Dataset entries:

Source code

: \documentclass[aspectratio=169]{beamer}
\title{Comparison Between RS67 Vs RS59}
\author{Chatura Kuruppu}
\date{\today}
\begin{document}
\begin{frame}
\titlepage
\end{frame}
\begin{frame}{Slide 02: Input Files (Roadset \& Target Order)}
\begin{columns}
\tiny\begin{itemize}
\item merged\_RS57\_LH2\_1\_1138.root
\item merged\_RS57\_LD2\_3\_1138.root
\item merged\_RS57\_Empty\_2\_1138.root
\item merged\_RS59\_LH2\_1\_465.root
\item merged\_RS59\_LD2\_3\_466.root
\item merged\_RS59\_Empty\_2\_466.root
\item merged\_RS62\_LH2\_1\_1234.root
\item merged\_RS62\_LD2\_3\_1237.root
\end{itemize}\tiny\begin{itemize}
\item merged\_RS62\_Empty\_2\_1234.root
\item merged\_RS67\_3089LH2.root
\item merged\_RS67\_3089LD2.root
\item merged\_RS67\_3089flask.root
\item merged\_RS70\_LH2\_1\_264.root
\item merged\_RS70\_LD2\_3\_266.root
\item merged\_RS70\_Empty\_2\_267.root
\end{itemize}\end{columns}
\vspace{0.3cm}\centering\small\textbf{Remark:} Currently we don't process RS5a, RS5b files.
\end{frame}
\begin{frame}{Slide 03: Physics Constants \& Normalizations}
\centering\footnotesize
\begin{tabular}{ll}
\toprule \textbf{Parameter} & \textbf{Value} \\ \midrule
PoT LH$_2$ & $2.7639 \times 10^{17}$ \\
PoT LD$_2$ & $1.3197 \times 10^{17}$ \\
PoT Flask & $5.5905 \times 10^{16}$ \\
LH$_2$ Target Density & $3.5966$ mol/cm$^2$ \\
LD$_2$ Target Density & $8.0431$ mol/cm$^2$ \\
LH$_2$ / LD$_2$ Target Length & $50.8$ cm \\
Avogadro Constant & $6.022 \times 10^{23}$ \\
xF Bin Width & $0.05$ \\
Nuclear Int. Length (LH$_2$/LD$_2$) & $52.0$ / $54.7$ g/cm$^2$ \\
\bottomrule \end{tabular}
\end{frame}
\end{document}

:: The task ::
Report every line in the data above in which the word "tabular" appears.

:: Solution ::
\begin{tabular}{ll}
\bottomrule \end{tabular}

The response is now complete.